Among the records below, find each line that includes the string "around" and copy it.
*** Block opens ***
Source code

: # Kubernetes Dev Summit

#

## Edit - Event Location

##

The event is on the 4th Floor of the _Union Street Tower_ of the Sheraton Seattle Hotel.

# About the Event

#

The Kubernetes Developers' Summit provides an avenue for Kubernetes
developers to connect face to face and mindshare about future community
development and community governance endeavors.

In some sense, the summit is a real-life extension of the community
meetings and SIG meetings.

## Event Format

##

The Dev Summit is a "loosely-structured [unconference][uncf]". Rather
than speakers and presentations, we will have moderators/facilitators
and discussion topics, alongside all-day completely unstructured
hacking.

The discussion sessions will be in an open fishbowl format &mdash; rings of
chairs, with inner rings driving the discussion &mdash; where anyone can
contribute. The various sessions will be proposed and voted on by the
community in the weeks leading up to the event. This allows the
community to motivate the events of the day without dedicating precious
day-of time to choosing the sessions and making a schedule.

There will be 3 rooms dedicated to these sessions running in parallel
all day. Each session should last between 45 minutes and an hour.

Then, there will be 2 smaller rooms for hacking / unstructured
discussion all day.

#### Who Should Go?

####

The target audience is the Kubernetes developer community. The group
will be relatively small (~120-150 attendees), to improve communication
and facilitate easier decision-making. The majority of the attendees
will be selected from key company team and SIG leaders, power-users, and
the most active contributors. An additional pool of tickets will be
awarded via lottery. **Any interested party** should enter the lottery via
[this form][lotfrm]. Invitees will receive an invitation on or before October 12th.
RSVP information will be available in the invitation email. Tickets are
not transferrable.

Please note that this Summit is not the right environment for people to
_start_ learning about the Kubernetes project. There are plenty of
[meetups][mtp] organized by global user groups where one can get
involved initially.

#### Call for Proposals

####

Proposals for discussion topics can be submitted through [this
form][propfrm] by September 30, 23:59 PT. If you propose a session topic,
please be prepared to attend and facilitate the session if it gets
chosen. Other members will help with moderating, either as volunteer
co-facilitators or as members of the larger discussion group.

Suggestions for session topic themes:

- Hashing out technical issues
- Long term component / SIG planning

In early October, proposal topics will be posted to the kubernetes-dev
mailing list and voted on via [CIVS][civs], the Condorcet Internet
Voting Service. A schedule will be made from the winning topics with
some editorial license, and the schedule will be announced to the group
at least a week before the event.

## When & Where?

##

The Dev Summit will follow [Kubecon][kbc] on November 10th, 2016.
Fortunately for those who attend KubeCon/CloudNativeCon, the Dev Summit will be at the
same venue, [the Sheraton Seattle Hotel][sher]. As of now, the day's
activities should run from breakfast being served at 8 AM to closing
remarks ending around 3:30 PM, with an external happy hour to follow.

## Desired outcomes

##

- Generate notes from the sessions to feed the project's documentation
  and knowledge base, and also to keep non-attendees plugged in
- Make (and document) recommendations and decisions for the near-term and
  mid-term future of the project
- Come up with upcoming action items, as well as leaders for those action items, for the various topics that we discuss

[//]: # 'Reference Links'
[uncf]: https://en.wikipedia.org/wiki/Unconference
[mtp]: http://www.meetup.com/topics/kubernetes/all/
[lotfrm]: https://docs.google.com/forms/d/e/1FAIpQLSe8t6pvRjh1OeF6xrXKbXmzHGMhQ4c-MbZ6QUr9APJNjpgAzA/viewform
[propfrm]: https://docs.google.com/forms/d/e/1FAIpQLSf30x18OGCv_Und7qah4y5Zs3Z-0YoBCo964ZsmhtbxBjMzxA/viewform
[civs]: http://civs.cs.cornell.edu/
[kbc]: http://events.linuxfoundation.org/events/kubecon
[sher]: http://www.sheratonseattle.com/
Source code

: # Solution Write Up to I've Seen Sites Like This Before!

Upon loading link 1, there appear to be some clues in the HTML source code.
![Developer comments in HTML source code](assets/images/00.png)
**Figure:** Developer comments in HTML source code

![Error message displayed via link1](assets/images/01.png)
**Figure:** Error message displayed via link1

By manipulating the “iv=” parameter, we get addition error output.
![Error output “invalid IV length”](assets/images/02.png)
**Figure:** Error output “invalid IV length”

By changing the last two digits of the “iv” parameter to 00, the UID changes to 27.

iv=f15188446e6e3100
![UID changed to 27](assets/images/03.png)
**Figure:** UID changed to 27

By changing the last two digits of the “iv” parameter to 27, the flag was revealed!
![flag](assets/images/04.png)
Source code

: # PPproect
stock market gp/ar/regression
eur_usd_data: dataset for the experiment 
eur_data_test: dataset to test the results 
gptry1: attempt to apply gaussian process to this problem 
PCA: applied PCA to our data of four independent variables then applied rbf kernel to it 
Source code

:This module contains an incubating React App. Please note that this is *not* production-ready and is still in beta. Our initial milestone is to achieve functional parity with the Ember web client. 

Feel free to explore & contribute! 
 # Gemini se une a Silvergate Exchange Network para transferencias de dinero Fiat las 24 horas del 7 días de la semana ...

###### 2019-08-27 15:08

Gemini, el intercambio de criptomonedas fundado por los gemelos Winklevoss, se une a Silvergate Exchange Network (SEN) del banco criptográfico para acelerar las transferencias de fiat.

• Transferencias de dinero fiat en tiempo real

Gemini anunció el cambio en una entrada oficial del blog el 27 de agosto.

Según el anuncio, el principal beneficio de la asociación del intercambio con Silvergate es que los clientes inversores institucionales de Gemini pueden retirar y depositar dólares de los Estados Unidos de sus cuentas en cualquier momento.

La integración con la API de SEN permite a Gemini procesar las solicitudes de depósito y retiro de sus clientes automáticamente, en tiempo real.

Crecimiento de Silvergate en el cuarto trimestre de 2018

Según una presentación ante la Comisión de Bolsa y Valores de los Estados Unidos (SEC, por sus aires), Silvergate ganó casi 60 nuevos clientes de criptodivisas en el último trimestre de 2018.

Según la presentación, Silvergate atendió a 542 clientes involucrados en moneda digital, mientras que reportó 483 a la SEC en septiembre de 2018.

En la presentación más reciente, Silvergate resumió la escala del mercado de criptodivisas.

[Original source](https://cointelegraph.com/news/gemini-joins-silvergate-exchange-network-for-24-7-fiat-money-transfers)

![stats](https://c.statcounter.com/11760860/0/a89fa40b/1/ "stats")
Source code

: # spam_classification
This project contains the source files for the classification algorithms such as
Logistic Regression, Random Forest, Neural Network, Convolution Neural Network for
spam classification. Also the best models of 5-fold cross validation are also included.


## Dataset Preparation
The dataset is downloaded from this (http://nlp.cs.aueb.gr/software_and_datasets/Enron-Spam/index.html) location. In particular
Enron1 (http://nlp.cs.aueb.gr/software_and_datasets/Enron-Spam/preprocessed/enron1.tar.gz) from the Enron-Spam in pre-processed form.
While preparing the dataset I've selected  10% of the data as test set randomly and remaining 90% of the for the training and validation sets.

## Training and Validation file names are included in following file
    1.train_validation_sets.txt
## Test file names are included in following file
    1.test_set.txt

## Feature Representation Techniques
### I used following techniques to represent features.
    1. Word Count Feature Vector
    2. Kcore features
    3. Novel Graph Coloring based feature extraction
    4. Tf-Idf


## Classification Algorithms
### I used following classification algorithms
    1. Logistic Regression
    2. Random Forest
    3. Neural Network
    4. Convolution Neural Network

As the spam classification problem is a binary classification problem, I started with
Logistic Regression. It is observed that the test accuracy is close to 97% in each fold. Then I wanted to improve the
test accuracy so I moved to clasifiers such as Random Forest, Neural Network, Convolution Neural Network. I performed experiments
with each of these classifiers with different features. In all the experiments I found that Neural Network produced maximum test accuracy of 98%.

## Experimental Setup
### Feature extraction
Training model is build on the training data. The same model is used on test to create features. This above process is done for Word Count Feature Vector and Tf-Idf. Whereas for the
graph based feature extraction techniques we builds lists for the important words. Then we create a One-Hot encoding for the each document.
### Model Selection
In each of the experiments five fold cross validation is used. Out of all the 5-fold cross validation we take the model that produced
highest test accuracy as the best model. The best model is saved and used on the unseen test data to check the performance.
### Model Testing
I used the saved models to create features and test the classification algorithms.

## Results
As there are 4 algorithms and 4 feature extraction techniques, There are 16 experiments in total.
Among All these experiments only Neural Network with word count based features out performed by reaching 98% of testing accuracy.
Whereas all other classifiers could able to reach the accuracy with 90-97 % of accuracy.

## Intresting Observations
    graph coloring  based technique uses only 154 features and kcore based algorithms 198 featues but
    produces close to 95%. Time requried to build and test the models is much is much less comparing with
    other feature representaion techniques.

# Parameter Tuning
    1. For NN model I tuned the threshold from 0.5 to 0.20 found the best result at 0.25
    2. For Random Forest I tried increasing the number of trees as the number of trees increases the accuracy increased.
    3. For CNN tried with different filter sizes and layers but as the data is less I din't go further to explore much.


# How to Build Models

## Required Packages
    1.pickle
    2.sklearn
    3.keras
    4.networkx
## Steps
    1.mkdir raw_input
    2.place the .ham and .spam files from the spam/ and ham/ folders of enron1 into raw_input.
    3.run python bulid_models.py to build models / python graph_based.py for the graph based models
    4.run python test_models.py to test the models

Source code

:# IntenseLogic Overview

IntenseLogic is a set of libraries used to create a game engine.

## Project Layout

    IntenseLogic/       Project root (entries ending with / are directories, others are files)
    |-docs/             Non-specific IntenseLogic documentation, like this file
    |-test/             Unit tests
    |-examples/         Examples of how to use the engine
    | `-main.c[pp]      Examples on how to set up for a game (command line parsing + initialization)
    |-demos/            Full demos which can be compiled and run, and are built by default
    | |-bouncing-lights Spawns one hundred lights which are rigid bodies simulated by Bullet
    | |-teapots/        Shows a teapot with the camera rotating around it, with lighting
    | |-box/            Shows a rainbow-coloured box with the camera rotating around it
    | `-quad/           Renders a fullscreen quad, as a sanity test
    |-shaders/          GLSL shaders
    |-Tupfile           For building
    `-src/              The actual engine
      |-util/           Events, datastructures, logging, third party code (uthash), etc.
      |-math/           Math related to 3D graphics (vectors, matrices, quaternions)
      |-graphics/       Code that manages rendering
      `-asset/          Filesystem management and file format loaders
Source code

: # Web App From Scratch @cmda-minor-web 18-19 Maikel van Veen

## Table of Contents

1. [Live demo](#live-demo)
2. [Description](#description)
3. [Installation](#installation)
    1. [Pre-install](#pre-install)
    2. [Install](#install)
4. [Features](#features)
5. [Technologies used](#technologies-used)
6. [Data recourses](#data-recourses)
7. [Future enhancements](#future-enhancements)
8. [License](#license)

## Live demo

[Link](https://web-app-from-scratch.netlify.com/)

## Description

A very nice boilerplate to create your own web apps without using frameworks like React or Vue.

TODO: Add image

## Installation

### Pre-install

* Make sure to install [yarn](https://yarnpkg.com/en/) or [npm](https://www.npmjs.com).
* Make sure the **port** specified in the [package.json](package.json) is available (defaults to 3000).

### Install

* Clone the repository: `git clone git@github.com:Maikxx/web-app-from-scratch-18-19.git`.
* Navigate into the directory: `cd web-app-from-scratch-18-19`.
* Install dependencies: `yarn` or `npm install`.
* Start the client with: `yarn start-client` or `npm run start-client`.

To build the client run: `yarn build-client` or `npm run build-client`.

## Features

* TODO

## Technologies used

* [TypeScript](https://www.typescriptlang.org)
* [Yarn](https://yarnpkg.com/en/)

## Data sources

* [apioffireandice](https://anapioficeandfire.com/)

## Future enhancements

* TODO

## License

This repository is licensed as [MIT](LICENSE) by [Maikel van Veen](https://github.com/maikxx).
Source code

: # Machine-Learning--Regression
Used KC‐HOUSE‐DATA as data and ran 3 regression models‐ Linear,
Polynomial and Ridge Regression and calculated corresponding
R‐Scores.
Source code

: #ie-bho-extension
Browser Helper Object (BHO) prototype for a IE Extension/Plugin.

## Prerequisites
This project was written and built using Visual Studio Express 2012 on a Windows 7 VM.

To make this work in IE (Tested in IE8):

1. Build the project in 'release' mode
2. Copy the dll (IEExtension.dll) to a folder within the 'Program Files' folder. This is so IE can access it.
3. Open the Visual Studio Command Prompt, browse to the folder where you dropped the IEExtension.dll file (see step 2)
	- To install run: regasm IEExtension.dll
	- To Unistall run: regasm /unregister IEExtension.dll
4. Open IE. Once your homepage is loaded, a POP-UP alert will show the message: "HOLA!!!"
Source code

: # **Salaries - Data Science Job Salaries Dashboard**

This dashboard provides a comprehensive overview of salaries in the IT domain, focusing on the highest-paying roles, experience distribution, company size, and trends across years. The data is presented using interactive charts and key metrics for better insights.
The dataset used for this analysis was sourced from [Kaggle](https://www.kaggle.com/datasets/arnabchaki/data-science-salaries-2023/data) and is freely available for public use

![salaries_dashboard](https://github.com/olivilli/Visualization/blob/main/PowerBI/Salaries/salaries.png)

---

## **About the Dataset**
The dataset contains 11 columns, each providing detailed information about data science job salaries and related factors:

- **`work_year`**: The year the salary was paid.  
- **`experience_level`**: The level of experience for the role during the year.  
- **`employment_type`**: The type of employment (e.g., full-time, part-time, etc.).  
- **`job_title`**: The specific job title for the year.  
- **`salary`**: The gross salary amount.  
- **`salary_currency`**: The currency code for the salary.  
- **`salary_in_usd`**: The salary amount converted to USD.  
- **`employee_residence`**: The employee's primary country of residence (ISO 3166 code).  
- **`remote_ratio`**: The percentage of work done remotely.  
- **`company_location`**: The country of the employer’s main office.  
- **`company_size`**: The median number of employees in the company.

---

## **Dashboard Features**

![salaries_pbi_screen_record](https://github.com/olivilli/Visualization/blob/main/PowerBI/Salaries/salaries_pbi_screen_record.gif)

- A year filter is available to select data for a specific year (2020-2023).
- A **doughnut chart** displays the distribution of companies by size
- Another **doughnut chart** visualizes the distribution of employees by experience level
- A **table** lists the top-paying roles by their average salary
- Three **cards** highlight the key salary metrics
*** Block closes ***
> Answer section:
remarks ending around 3:30 PM, with an external happy hour to follow.
    | |-teapots/        Shows a teapot with the camera rotating around it, with lighting
    | |-box/            Shows a rainbow-coloured box with the camera rotating around it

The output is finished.